_Work item_
With both ends included, repeat exactly the lines of the entries below from the one containing "## 🚫 Social Media" down to the one containing "If you want", and no others.

┌─ Data

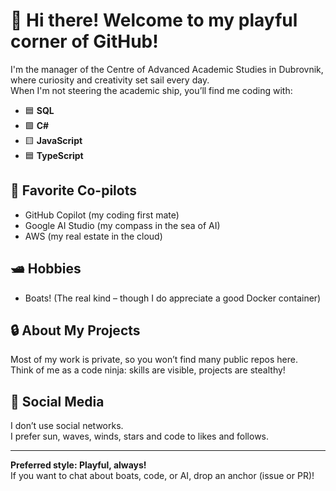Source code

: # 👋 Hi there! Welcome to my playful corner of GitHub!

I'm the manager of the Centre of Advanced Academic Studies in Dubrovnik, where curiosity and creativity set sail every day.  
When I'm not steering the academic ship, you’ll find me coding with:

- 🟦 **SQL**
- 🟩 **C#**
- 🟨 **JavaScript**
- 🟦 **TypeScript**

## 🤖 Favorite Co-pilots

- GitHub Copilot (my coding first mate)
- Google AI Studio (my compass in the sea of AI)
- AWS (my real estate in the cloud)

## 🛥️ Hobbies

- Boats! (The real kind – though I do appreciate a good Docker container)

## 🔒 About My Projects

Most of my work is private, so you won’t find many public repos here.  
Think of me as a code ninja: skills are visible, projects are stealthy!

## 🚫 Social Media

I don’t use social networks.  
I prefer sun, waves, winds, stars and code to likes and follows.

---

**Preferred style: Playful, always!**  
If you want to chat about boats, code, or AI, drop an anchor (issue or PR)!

└─
┌─ Data

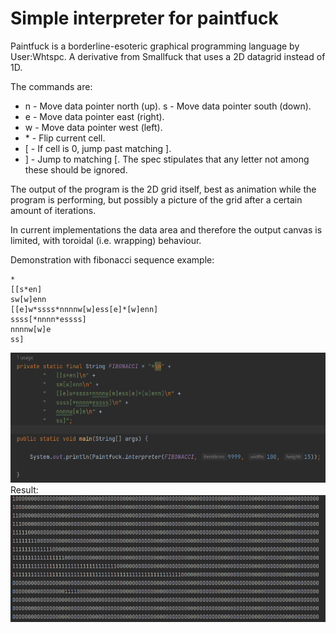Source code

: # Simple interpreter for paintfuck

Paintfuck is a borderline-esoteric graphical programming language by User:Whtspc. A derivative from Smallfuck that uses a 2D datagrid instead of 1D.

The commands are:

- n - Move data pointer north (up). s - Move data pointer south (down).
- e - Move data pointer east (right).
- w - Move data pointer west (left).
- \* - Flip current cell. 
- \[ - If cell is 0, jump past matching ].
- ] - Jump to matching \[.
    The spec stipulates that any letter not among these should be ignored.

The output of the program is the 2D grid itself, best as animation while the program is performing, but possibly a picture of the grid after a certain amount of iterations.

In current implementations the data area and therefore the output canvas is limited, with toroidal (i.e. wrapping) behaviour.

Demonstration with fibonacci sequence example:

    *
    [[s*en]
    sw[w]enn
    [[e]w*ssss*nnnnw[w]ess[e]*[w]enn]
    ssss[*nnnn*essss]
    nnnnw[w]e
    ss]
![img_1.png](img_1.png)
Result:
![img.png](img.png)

└─
┌─ Data

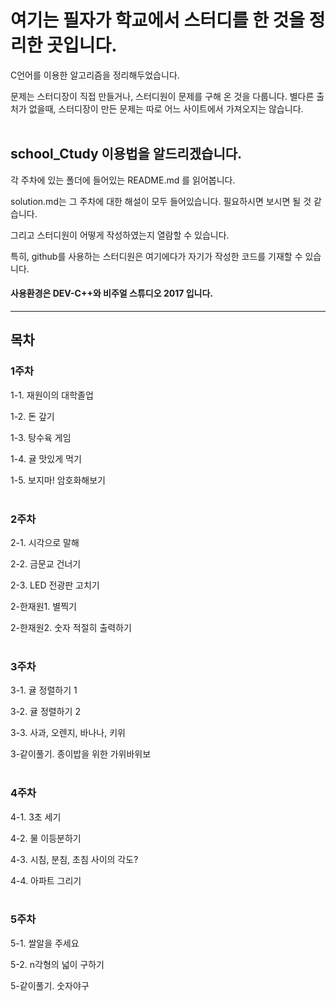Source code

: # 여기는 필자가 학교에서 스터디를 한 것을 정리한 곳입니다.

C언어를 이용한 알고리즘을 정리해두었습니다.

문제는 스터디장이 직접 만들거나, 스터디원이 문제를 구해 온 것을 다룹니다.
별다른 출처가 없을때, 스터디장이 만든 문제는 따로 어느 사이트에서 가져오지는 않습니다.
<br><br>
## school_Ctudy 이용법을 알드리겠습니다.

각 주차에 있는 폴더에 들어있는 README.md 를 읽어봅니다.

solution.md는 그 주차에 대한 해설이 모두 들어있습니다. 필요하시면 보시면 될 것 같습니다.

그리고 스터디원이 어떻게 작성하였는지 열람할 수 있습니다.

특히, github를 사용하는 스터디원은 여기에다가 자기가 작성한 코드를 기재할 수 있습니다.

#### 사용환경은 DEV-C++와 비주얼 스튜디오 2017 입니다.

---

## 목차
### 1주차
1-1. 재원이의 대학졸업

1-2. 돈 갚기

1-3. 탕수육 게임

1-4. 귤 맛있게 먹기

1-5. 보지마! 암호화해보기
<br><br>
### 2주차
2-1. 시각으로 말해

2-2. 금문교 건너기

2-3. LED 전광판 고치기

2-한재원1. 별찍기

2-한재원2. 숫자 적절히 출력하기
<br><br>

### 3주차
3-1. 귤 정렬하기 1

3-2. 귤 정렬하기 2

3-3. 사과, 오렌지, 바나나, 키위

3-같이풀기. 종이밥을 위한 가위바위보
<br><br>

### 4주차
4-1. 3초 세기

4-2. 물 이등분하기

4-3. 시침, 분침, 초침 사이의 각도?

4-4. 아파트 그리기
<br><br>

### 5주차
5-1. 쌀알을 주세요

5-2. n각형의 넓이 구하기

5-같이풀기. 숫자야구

└─

_Reply_
## 🚫 Social Media

I don’t use social networks.  
I prefer sun, waves, winds, stars and code to likes and follows.

---

**Preferred style: Playful, always!**  
If you want to chat about boats, code, or AI, drop an anchor (issue or PR)!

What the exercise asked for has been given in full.